Vincent “Vinny” Llamas of Rutgers, The State University of New Jersey, arrived to Ames Research Center in Moffett Field, Calif., full of self-doubt and worry. He did not think he was as qualified as other candidates because he did not have a perfect grade point average, despite having a GPA that was well above the required 3.0 for USRP.
This fall, Llamas was teamed with USRP Mentor Duane Carbon to work with the NASA Advanced Supercomputing (NAS) facility’s hyperwall-2. For Llamas, this is when things began to change.
According to Carbon, it was Llamas’ job to “assist in the development of algorithms and software necessary to preprocess data for clustering and outlier identification.” Llamas explained, “I helped to download a huge amount of data, more than I could ever read in several thousand lifetimes if it were the size equivalent in digital books, and helped to ‘massage’ the raw information so that it could be fed into...the NAS hyperwall-2.” Once loaded, this data and hyperwall-2 enables researchers to quickly determine the significance of trends, clusters and outliers in variable that describe extremely complex observational results.
With a 23-foot-wide by 10-foot-tall liquid crystal display containing 128 screens and 245 million pixels, hyperwall-2 would be any video gamers dream. Llamas commented, “It is the ultimate monitor, and it is used by scientists to viscerally engage with their data in an almost overwhelming visual and spatial experience. Because I am completely undisciplined in my love for video games, this device was like the Monolith in 2001: A Space Odyssey to me in terms of awesome wonder.”
While working with hyperwall-2, Llamas became challenged with time management. “I sometimes came home very late on a bicycle because I enjoyed working hands-on astrophysical data-processing code at the NAS facility a little too much,” recalled Llamas. “I was finally doing something instead of being in school and learning some abstract equation.”
However, this took away from him taking part in the other opportunities at Ames, so he had to find a balance. With encouragement from his mentor and from USRP Ames Project Coordinator Maria Lopez, he became friends with the other interns, went on tours, sang karaoke, and even became a blogger for the USRP H.U.B.

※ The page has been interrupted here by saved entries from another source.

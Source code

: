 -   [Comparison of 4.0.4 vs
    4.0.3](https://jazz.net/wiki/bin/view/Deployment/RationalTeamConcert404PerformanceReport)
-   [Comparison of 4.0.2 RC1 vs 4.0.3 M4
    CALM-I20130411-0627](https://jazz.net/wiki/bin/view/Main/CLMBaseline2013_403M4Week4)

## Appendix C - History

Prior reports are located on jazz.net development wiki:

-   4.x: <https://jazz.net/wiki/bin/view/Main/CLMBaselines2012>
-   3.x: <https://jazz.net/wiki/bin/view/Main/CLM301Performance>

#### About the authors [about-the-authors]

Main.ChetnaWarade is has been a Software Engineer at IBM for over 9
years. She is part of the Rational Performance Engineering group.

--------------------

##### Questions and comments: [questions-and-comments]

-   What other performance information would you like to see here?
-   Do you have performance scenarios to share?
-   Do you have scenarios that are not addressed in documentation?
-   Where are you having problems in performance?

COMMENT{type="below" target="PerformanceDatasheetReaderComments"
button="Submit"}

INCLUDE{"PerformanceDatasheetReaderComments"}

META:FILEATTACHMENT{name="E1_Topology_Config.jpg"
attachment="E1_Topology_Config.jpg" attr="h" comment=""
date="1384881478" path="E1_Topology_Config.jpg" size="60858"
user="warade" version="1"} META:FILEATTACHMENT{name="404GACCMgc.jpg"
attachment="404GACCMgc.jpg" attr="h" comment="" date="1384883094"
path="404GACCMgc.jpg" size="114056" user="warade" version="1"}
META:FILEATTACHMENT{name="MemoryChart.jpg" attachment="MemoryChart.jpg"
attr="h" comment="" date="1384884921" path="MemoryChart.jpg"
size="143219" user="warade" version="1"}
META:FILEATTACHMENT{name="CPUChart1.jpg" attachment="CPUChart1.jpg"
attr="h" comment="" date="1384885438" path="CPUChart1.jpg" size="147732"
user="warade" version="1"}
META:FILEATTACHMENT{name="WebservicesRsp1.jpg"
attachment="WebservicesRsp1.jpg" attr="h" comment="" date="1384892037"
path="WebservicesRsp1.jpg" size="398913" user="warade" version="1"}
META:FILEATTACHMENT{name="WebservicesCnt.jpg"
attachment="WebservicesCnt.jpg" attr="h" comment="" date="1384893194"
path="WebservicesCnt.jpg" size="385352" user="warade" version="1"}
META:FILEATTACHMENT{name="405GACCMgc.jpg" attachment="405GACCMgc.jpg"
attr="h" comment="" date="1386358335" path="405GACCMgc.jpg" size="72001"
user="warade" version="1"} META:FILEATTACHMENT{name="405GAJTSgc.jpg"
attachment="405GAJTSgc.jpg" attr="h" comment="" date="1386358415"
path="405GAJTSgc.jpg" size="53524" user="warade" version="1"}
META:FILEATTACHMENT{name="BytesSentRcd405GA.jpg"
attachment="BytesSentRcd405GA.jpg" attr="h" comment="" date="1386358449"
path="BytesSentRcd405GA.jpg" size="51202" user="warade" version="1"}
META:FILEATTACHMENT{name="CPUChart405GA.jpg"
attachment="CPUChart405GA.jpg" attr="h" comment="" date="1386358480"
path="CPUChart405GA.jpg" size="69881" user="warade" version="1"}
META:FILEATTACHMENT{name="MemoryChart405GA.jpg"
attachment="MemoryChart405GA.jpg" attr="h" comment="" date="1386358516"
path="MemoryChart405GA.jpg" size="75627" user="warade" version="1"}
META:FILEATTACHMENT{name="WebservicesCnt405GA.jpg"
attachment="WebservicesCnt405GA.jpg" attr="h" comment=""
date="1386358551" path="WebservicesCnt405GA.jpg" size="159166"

In addition to this, Llamas shared, “My mentor took time out of his schedule to sit down with me and not only teach me about stellar processes and the phenomena of the Universe, but also the culture in academics of the astrophysics field. [He] introduced me to people he felt could guide me and give advice, including colleagues and [friends], and he freely shared naturalist hobbies during off-time and took me to Bay Area state parks.”

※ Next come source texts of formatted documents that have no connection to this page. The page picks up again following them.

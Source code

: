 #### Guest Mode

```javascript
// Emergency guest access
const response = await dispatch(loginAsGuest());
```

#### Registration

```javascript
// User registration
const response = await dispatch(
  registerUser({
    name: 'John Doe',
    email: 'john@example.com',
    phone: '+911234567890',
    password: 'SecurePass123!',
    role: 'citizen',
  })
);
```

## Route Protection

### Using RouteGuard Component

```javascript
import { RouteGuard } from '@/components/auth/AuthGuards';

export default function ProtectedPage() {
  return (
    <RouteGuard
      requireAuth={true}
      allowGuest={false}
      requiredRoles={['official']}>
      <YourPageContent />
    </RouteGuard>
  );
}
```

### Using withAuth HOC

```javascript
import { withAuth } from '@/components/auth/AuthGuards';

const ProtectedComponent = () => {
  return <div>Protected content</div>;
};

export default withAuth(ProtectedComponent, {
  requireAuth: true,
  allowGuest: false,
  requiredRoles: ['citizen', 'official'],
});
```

Llamas recalled how Carbon continually told him “to work toward something that truly makes me happy, something that I want to jump out of bed every morning to.” This sentiment was mirrored by Leland Melvin, Assistant Administrator for Education, when he encouraged interns to be passionate about their work and not to be afraid to fail during a special meeting at Ames.
In the end, Llamas not only gained expansive work experience in the field of astrophysics, he also gained confidence in himself and his abilities. This experience enabled Llamas to create a strong bond with the NASA community and to form a network of lasting friendships that will hopefully someday help him in his journey through the “STEM Pipeline.”
Llamas concluded, “Duane is the best mentor any intern could ever have. I love every aspect of the NASA USRP internship. I truly cannot think of a more supportive place.”